Il 9 dicembre Igor Kalyapin (nella foto), direttore del Gruppo mobile congiunto, un’organizzazione locale che opera in rete con altri gruppi per i diritti umani della Federazione russa, ha invocato l’intervento della magistratura perché valutasse se, con le sue dichiarazioni, il presidente Kadirov avesse commesso “abuso d’autorità”. Il 10 dicembre, sui suoi social media, il presidente Kadyrov ha scritto che “un certo Kalyapin” stava assistendo e finanziando i terroristi in Cecenia.

L’11 dicembre, durante una conferenza stampa convocata a Mosca per denunciare la pratica illegale delle punizioni collettive in Cecenia, alcuni facinorosi hanno interrotto l’intervento di Kalyapin insultandolo e lanciandogli uova. Da allora, Kalyapin ha iniziato a ricevere telefonate e sms con minacce di morte. Sabato 13, in una manifestazione convocata dalle autorità nel centro di Grozny, sono comparsi striscioni con la scritta “Il Gruppo mobile congiunto sostiene i terroristi”. La sera, l’ufficio di Kalyapin è stato dato alle fiamme. Infine, domenica 14, agenti di polizia senza mandato di perquisizione hanno fatto irruzione nella sede del Gruppo mobile congiunto e portato via telefoni cellulari, fotocamere, computer portatili e altre apparecchiature. Due membri del Gruppo presenti al momento dell’irruzione, Sergei Babinets e Dmitry Dimitriev, sono stati interrogati per diverse ore prima di essere rimessi in libertà senza alcuna accusa.

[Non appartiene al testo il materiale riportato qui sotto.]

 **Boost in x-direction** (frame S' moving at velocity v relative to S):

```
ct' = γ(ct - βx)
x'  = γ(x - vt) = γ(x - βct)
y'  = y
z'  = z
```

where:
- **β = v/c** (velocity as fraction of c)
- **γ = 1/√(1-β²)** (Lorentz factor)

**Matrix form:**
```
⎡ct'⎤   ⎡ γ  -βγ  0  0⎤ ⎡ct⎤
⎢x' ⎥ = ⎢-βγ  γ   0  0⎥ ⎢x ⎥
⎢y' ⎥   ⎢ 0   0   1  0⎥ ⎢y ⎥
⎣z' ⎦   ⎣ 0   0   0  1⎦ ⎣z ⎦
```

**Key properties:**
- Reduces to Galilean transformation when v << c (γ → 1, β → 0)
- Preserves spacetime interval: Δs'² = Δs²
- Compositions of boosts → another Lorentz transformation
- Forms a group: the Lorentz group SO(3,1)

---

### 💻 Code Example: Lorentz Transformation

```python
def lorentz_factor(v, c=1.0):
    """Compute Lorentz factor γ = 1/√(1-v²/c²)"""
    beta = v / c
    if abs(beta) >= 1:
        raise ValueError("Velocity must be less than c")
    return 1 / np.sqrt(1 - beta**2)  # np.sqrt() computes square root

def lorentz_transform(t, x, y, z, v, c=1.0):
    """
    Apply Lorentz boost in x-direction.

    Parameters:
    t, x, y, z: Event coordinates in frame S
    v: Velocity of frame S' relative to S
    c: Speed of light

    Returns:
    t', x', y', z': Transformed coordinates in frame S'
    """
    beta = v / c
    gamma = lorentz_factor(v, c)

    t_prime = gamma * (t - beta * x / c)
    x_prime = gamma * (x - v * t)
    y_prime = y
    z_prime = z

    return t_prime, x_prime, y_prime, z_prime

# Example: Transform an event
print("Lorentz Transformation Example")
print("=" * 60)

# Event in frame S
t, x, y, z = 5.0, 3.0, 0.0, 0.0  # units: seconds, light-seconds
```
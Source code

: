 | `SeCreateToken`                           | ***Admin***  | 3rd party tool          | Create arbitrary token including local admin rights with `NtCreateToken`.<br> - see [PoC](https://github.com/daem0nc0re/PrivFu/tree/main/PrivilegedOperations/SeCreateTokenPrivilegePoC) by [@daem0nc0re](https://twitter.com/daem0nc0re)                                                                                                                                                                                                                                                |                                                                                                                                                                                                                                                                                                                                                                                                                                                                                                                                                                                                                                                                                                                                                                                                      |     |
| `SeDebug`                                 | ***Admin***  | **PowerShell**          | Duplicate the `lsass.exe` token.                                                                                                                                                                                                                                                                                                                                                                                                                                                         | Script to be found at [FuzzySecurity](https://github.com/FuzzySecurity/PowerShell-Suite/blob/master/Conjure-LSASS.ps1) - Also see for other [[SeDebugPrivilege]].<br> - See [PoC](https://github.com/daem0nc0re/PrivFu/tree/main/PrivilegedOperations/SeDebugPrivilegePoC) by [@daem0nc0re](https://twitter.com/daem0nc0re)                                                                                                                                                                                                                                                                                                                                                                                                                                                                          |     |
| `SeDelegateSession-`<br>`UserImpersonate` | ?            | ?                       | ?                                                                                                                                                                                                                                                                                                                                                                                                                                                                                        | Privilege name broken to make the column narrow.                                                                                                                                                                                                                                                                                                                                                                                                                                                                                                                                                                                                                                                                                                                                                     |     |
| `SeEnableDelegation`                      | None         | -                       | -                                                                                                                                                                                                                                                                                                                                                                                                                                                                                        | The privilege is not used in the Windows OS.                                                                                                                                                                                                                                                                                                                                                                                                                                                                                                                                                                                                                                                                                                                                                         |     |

Non è la prima volta che i difensori dei diritti umani della Cecenia subiscono minacce, ma questa volta pare che siamo di fronte a una campagna intimidatoria ancora più orchestrata. Sarebbe bene che le autorità cecene se ne dissociassero al più presto e fornissero protezione a Kalyapin e al resto del Gruppo, prima che il sospetto nei loro confronti diventi ancora più forte.